Germany's HSH Nordbank slashes jobs after US buyout


(MENAFN- AFP) Germany's long-troubled maritime lender HSH Nordbank on Tuesday said it plans to lay off some 700 of its 1,700 employees as part of a major restructuring under new US owners.

A spokesman for HSH, the first of Germany's regionally-owned "Landesbank" lenders to be privatised, told AFP the jobs cull would be split between its sites in the northern German ports of Hamburg and Kiel.

Top German union Verdi called the layoffs "a disaster", according to news agency DPA.

The states of Hamburg and Schleswig-Holstein sold HSH Nordbank for one billion euros ($1.2 billion) to investors led by two US funds, J. Christopher Flowers and Cerberus capital, in a deal completed last month.

The European Commission had ordered a change of ownership in exchange for its approval in 2009 of a 13-billion-euro rescue -- one of two taxpayer-funded bailouts for the German bank since the 2007-2008 financial crisis.

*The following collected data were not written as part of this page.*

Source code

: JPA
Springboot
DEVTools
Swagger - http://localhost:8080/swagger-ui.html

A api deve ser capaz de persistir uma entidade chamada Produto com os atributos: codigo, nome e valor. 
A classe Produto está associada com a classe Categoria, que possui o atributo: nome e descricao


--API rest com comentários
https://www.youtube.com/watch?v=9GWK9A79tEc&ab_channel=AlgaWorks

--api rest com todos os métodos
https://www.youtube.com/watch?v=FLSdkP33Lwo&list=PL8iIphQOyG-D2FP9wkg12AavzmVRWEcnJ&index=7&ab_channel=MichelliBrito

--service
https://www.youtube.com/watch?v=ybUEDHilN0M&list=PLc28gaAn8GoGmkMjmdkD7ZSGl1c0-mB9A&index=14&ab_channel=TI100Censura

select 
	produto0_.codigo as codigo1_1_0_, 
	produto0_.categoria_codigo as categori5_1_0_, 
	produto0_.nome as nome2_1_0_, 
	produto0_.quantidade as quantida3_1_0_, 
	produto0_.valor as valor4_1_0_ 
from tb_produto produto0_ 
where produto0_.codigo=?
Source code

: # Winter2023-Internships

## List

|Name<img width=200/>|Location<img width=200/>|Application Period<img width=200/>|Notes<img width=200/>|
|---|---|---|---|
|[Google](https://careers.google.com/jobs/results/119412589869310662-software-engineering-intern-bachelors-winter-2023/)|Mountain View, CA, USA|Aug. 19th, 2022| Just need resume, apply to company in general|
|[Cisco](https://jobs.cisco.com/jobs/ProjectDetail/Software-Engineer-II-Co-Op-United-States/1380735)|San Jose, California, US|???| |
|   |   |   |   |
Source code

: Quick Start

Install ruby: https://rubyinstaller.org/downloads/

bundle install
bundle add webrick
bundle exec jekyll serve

HSH Nordbank was badly hit by the global financial crisis, burdened by a massive stock of soured loans in the real estate and shipping sector after a series of risky investments.

The newly privatised bank said the upcoming job cuts were justified by the winding down of its internal "bad bank", as well as reduced activities on the capital markets, the outsourcing of its IT system and a simpler organisational structure.

From February, the bank will go by the new name of Hamburg Commercial Bank.